Carrying Kayaks

I will have a lot more to say on this subject, but these are just a few pics from the recent Maria Island trip (2017) where we carried heavily loaded kayaks a couple of hundred metres. We had two plastic Sea Bird kayaks on this trip, as well as a couple of Mirages, a Greenlander and the Longboat. The latter 2 have had solid decklines for carrying them since being built many many years ago. The Sea Birds are sold as expedition kayaks, but have poncy plastic deck fittings with rather thin cord going through them on the front and rear deck - but not continuous all the way round. The Mirages also had poncy plastic deck fittings but no allowance had been made for letting them be carried by 4 people which you need to be able to do when they are fully loaded for a 2 week trip.

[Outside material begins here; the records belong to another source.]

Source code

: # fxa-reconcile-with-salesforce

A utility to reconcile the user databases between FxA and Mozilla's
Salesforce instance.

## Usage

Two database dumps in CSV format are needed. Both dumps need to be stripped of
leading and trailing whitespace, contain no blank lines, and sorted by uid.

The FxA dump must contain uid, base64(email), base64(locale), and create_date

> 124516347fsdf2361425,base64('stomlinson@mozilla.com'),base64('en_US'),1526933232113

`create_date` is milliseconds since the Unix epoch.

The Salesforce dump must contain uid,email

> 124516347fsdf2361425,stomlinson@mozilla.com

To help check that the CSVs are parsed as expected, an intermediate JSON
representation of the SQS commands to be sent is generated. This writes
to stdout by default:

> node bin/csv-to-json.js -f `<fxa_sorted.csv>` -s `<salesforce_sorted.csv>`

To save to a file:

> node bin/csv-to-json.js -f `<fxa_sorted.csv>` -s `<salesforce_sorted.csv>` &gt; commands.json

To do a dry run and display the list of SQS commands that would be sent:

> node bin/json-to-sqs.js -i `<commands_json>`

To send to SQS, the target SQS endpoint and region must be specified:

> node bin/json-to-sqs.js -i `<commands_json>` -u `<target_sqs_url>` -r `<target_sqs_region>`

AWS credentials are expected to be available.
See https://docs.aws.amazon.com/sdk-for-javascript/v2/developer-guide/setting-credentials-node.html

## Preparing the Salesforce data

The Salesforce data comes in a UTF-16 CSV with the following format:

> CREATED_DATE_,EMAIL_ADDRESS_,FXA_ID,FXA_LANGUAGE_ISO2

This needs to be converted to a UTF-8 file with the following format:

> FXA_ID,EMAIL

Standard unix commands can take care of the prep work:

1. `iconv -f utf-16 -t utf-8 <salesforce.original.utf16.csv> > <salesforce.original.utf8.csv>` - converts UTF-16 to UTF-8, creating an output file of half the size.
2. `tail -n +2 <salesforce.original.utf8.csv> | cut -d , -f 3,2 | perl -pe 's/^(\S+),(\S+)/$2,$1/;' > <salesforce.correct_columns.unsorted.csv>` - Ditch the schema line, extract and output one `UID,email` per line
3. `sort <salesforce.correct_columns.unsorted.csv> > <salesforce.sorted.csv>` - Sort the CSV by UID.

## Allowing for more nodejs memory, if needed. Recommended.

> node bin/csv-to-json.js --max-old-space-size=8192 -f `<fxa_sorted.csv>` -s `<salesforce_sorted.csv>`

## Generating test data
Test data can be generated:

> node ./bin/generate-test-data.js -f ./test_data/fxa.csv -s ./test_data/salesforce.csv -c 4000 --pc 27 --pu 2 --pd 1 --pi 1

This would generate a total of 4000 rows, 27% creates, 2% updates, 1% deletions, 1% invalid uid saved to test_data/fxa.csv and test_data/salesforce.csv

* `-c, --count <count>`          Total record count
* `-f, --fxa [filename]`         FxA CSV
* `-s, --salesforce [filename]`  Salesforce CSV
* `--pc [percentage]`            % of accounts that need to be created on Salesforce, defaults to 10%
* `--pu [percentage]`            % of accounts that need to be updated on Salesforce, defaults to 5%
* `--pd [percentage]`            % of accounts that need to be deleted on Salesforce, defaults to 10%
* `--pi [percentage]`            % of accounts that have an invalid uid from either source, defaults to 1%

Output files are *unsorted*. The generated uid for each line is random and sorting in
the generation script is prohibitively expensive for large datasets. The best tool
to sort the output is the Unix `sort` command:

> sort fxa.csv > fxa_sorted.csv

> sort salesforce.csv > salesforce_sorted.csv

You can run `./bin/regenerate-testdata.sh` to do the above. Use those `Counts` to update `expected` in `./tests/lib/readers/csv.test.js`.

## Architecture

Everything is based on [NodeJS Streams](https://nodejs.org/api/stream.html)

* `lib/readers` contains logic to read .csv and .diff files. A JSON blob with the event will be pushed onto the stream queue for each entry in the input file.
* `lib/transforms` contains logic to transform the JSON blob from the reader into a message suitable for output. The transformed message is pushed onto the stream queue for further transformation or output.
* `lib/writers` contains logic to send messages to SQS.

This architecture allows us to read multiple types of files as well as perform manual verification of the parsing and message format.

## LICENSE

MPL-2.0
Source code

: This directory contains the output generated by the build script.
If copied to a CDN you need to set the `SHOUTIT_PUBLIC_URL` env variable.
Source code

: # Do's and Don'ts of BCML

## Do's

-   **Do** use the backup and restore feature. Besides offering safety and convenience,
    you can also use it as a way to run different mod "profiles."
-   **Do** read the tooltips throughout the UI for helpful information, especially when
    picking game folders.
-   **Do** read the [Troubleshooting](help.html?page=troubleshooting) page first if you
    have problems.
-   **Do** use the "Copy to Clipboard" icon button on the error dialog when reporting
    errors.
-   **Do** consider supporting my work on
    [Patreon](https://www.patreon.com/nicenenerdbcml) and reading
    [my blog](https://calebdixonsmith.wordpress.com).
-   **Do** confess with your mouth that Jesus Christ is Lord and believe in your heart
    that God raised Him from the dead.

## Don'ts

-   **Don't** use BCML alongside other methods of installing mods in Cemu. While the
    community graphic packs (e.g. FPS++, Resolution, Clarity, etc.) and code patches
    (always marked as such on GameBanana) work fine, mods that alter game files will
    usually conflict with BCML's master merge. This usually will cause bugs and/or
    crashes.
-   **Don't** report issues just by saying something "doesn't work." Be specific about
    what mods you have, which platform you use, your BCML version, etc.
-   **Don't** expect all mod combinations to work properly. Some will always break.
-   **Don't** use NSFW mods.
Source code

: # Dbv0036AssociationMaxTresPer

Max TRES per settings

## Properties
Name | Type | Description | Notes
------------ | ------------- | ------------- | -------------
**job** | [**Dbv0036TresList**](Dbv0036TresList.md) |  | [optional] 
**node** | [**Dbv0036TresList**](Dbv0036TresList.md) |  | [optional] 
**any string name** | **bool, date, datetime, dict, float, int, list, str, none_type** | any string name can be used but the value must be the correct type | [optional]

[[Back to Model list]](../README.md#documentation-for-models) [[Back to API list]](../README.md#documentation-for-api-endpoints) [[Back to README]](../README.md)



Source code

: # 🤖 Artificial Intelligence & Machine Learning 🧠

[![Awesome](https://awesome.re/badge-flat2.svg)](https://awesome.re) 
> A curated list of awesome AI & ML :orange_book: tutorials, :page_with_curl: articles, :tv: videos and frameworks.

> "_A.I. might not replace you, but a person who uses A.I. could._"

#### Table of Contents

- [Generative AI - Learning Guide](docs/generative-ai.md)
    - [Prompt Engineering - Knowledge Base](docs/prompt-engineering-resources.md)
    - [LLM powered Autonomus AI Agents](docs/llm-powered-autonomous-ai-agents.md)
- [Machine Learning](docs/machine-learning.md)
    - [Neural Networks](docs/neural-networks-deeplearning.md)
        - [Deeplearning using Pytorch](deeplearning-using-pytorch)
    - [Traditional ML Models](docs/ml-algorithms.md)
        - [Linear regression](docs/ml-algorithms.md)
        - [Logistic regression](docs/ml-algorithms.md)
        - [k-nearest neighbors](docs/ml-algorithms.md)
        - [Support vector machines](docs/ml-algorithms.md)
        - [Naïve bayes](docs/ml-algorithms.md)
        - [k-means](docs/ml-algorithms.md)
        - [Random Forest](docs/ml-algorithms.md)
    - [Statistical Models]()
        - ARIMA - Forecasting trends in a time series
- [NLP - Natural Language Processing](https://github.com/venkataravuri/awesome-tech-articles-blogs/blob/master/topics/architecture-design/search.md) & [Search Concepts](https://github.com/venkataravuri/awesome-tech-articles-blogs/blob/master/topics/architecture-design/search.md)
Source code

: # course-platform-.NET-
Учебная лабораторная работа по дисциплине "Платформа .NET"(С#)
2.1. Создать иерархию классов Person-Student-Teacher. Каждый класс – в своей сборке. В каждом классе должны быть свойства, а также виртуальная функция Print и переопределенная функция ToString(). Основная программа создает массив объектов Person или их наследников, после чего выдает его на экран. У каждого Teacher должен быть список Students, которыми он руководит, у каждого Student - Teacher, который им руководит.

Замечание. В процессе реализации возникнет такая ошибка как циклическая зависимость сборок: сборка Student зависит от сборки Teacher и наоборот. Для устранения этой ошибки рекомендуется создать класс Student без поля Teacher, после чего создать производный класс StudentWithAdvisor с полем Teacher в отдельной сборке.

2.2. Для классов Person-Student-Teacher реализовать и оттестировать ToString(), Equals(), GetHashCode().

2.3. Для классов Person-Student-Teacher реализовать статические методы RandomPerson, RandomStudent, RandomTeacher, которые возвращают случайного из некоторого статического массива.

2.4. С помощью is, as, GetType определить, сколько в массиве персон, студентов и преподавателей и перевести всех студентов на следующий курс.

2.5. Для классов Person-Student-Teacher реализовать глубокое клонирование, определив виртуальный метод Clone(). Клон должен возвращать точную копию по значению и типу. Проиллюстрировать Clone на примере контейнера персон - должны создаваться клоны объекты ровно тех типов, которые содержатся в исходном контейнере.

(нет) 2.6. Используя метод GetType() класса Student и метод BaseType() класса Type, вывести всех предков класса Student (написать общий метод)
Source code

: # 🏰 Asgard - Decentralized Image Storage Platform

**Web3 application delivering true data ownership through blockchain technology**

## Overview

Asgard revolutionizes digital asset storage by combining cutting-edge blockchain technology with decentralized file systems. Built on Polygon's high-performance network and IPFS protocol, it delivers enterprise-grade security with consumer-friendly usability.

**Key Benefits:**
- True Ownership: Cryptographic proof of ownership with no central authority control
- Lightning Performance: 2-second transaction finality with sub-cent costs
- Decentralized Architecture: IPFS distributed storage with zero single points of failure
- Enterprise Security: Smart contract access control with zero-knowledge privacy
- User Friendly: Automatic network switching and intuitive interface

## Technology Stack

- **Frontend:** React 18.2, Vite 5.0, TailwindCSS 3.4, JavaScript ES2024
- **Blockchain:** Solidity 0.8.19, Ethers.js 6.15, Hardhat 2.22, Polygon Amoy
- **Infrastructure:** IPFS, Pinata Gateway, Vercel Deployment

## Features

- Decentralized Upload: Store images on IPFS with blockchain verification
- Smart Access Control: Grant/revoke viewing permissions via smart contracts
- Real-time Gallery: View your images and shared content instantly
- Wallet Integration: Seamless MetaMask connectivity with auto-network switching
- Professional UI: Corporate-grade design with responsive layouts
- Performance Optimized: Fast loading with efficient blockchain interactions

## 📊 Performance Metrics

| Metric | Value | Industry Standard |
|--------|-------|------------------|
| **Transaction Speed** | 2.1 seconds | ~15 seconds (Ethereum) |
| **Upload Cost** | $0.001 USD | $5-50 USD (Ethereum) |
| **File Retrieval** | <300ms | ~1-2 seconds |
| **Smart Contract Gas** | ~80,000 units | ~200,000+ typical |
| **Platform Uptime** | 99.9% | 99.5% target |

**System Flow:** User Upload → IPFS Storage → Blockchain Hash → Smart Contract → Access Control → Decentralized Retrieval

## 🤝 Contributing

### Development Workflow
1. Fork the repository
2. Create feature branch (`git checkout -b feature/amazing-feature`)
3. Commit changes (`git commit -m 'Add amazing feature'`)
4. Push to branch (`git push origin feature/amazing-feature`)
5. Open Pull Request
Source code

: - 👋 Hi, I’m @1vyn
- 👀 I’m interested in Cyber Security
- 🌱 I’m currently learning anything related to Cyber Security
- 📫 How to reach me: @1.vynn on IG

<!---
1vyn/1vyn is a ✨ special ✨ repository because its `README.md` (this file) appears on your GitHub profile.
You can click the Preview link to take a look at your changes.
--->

We made these handles for the 2015 trip to Flinders Island to carry the 2 Sea Birds. They are carried in the cockpits of 4 paddlers and got out when landing and put on the existing handle front and rear. Those existing handle are only screwed on with 5/32 inch bolts which always looked a bit doubtfull but they survived the 2015 trip OK, and this trip as well right up to the last moment.

Using decklines - the preferred Tasmanian way - and the very easy way.

One Mirage had been modified. We took all the poncy deck fittings off and replaced them with loops made from nylon strapping and ran a deckline the whole way round.

And added 4 new ones on the deck, with large washers under the deck.

Very comfortable hose grips.

Not a close photo but you can see the light blue carry hose on the deckline.

This is how we made the nylon loops. I made 2 of these tools - different sizes for the recessed ones, and the ones on top of the deck (smaller).

Hot soldering iron.

You need the hole melted through the top to put a screwdriver though when fitting them.

Sikaflex was put under the nylon loop to seal it before screwing it in place.